Understanding the biosynthesis of the glycopeptide antibiotics

Cryle MJ

Department of Biochemistry & Molecular Biology, Monash University, Clayton, VIC 3800.

The glycopeptide antibiotics (GPAs) are a structurally complex and medically important class of peptide natural products that include the clinical antibiotics vancomycin and teicoplanin. They contain a large number of non-proteinogenic amino acids and are produced by a linear non-ribosomal peptide synthetase (NRPS) machinery comprising seven modules.

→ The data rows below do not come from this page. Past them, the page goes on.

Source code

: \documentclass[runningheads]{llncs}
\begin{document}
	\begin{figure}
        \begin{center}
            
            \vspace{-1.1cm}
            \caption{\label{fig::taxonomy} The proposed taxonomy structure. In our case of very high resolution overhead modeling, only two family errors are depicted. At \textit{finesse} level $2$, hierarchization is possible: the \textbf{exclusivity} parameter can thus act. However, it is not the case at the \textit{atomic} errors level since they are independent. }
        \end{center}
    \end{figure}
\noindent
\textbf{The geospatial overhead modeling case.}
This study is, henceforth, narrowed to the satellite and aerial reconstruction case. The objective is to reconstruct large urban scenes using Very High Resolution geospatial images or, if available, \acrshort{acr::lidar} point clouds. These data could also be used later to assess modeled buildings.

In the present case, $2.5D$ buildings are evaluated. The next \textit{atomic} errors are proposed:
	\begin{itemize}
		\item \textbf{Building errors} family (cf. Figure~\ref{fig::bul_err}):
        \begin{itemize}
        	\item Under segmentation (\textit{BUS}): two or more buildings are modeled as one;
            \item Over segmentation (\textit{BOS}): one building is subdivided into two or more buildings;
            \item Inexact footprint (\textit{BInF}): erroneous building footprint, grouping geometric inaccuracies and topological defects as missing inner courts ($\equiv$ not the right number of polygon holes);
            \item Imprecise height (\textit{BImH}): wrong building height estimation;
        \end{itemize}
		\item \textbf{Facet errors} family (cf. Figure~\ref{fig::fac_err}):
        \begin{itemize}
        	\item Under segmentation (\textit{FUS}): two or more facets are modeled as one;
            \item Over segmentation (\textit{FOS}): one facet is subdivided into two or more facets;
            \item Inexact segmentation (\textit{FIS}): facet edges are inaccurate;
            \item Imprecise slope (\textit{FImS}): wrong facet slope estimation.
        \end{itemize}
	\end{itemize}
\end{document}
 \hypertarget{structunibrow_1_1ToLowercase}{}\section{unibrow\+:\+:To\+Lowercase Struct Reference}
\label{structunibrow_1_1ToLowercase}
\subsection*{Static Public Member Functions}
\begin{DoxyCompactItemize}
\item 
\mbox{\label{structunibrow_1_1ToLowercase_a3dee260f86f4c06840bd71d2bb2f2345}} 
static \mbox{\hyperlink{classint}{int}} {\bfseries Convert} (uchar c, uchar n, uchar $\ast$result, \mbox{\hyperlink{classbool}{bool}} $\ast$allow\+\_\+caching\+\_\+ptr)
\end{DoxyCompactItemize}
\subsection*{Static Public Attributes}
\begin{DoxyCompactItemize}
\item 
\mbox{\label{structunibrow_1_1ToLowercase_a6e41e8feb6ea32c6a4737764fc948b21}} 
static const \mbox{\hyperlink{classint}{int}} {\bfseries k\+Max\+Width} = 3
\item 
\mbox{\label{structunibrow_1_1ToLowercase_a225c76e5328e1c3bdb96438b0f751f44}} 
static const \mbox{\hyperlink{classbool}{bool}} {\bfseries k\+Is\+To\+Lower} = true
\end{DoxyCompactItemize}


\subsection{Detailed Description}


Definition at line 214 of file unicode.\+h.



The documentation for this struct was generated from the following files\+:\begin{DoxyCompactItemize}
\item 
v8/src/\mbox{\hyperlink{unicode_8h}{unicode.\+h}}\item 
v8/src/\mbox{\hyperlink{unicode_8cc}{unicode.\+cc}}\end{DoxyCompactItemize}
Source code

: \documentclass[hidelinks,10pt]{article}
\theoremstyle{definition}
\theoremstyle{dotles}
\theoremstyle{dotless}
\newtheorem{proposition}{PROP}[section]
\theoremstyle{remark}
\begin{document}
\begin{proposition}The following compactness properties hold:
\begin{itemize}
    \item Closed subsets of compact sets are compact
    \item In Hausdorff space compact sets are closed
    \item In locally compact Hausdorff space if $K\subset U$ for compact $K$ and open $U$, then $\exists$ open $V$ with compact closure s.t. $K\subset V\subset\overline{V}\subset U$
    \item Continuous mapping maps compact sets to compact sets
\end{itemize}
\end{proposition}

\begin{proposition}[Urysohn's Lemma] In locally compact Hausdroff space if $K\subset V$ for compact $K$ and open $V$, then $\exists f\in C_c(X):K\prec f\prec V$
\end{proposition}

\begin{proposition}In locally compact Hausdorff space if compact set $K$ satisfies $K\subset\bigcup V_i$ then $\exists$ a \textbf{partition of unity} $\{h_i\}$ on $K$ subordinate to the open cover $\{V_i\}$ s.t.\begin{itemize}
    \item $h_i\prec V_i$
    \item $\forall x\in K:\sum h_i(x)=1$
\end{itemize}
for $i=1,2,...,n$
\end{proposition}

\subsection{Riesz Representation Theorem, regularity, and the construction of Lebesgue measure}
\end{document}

Furthermore, GPAs are extensively crosslinked late in their biosynthesis on the NRPS assembly line by the actions of a cascade of Cytochrome P450 enzymes, a process which contributes to the rigidity and structural complexity of these compounds. Due to the challenge of synthesising GPAs, biosynthesis remains the only means of accessing GPAs for clinical use, which makes understanding the biosynthesis of GPAs of key importance. Here I will detail results from our studies into the NRPS machinery, the P450-cyclisation cascade and the interplay of these two important processes during GPA biosynthesis. These demonstrate how selectivity is mediated through the careful orchestration of critical modification steps and interactions between the peptide-producing NRPS machinery and trans-modifying enzymes.